Shapiro asks Carlson if he’d really restrict the new technology to protect jobs: “Are you joking?”, an incredulous Carlson replies, “in a second!” With ten million jobs at stake, he argues there’d be no choice.
The irony is this example shows why we don’t have to fear an AI jobocalypse just yet. Five years on from the interview, automated cars and trucks have yet to take over. That’s not because technology hasn’t progressed: a computer can drive a vehicle for hundreds of miles on public highways in almost all conditions and situations.
However, it’s the almost that’s the sticking point. If you still need a human driver one per cent of the time, then unless you segregate roads to create a 99-per-cent predictable environment you can’t have automated vehicles at all.
Time will tell, but I suspect that the same one per cent problem also applies to replacing knowledge workers with large language models. Most jobs consist of routine tasks interspersed with unpredictable challenges for which some combination of initiative, creativity, and common sense is required.
Until AI can emulate those qualities it will be a lot easier to automate individual tasks than individual jobs. So, for the time being, neither the Singularity nor the jobocalypse (nor anything like those two prospects) justifies an immediate halt to AI research.
Of course, we don’t need to resort to science fiction to realise that AI still needs to be regulated.
Above all, there’s the danger of all the complex and essentially unfathomable code it generates. Humans coders already write ramshackle software that produces unpredictable and occasionally disastrous results, especially when code is added piecemeal by multiple individuals and teams.
The end product is a system that no one can fully understand or properly manage; AI-powered software that adds to its own code greatly compounds the problem.
Regulators can’t scrutinise every line of code. But developers should be compelled to design automated systems that contain the impact of catastrophic software failures. The classic thought experiment in which an artificially intelligent paperclip machine turns the whole world into paperclips is only plausible if you give the machine control of the world’s resources. So let’s not do that.
Needless to say, I’m only scratching the surface of the immense regulatory challenge here.

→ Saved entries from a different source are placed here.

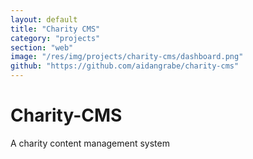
 ```yaml
---
layout: default
title: "Charity CMS"
category: "projects"
section: "web"
image: "/res/img/projects/charity-cms/dashboard.png"
github: "https://github.com/aidangrabe/charity-cms"
---
```


# Charity-CMS
A charity content management system
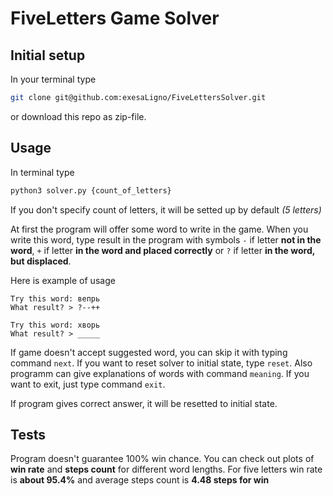 # FiveLetters Game Solver

## Initial setup

In your terminal type 
```bash
git clone git@github.com:exesaLigno/FiveLettersSolver.git
```
or download this repo as zip-file.

## Usage 

In terminal type 
```bash
python3 solver.py {count_of_letters}
```
If you don't specify count of letters, it will be setted up by default _(5 letters)_

At first the program will offer some word to write in the game. When you write this word, type result in the program with symbols `-` if letter __not in the word__, `+` if letter __in the word and placed correctly__ or `?` if letter __in the word, but displaced__.

Here is example of usage
```
Try this word: вепрь
What result? > ?--++

Try this word: хворь
What result? > _____
```

If game doesn't accept suggested word, you can skip it with typing command `next`. If you want to reset solver to initial state, type `reset`. Also programm can give explanations of words with command `meaning`. If you want to exit, just type command `exit`.

If program gives correct answer, it will be resetted to initial state.

## Tests

Program doesn't guarantee 100% win chance. You can check out plots of __win rate__ and __steps count__ for different word lengths. For five letters win rate is __about 95.4%__ and average steps count is __4.48 steps for win__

However, it’s also a huge opportunity for Britain. By some reckonings, the UK is the world’s third-most important country for AI. We can cement and build upon our advantages by creating the world’s best system of AI regulation.
By this I don’t mean a free-for-all. Businesses obviously prefer not to be overburdened by bureaucracy, but even more they value a predictable policy framework so that investments aren’t put in peril by sudden shifts in direction — such as Italy’s recent ban on ChatGPT — or by the lobbying tactics of unscrupulous competitors. Much better a robust framework than a flimsy one.
In this respect, this country is well placed to deliver. The American system is rotten with lobbyists; the EU system is a multi-layered mess; whilst the Chinese system isn’t exactly famous for its even-handed treatment of foreign versus domestic companies.
Britain, however, can offer a level playing field, and our success with the biotech sector shows that our regulators can keep pace with developments in a rapidly advancing industry.
But that brings me back to why we shouldn’t call a halt to AI research. Indeed, it’s hard to think of a more self-defeating policy.
Chinese researchers would pause briefly to laugh in our direction and then carry on developing the tools of tomorrow. All hope of understanding – and thus controlling – this vital technology would be lost to us forever.